The 3 Leadership Management Numbers You Shouldn’t Ignore

Leadership management may be one of the most important strategic priorities an organization can undertake. It goes beyond leadership development, which focuses on helping individuals become better leaders. Leadership management focuses on how an organization identifies, deploys, and retains leadership talent more effectively.

When leadership is managed with the same discipline as other high-value assets, such as intellectual property, data or brand equity, it becomes a true business advantage. That is the idea behind Leadership Resources Management, or LRM, as quality leadership enriches all the other assets.

LRM is a data-informed approach to identifying, developing, and deploying leadership talent so organizations can better align people with business goals and improve performance.

A strong LRM strategy helps organizations:

  1. Retain and manage top leadership talent. (high-valued leaders)
  2. Reduce misalignment by placing the right leaders in the right roles. (misaligned leaders)
  3. Reveal dysfunctional leadership before it damages performance and drives avoidable turnover. (toxic leaders)

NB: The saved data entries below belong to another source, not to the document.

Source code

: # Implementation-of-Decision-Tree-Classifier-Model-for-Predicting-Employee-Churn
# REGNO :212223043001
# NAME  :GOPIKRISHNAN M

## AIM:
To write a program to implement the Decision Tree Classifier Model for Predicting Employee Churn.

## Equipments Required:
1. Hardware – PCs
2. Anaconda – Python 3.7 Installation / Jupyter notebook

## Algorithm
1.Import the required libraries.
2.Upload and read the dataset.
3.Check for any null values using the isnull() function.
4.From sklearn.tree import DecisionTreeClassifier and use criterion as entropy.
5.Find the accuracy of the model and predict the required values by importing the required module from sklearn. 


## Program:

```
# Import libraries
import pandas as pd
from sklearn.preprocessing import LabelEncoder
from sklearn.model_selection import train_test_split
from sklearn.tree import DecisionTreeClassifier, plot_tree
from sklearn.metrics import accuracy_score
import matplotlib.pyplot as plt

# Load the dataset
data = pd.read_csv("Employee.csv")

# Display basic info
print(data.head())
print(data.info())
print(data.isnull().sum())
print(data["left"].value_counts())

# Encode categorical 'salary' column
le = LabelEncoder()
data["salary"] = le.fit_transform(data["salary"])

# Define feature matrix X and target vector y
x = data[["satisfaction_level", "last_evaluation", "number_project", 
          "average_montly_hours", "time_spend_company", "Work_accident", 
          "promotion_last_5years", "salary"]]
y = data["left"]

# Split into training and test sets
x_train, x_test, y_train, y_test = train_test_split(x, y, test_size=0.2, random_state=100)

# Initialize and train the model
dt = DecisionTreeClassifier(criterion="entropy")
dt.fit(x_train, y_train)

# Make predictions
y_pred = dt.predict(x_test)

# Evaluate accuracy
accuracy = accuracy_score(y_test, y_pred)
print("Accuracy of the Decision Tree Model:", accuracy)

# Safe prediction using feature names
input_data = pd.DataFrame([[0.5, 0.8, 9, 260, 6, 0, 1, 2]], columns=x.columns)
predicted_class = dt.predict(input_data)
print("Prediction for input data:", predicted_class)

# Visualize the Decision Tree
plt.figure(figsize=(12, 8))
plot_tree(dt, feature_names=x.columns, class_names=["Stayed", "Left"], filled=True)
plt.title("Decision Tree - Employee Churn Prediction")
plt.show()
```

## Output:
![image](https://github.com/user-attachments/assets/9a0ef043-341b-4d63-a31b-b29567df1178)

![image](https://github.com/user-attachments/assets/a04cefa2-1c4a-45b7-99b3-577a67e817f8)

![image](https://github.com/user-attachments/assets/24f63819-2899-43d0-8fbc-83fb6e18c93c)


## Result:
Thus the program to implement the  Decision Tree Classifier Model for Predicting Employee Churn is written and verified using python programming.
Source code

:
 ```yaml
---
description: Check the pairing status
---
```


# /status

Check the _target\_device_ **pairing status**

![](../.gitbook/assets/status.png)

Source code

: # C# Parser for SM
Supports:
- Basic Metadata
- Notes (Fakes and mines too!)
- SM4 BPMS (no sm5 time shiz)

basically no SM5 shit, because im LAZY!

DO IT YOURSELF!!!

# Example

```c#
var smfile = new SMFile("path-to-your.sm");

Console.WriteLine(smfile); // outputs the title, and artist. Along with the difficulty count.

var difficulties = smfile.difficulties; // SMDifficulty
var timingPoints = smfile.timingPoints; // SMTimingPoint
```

When leadership is not managed strategically, pipeline leaks begin to form.

As a data-informed solution, LRM raises three numbers organizations should not ignore: prevalence, financial impact, and corrective action ROI.

Prevalence

Leadership pipeline leaks are more common than many organizations realize. If you are a C-suite executive, they likely exist somewhere across your organization. If you are a vice president or director, they may already be affecting your team.

High-value leaders typically make up 15% to 21% of the workforce. They are not only valuable, they are also highly sought after. Losing one affects far more than replacement cost. It can slow strategic initiatives, weaken customer confidence, and reduce innovation.

Misaligned leaders typically make up 62% to 82% of the workforce. This usually happens when people are promoted or assigned to roles that do not fit their strengths, readiness, or leadership style. The result is lower morale, weaker productivity, and avoidable turnover.

Toxic leaders typically make up 15% to 20% of the workforce. They often look successful on the surface, which makes them hard to spot. They may be top sales performers, respected physicians, strong marketers, brilliant scientists, or financial stars. But behind the scenes, their teams often experience a very different reality. Toxic leadership drives disengagement, lost productivity, and higher turnover.

Ironically, high-valued leaders often leave because they no longer want to work for misaligned or toxic leaders.

Financial Impact

Each of these leadership leaks carries a significant financial cost. In many organizations, that cost is underestimated or ignored.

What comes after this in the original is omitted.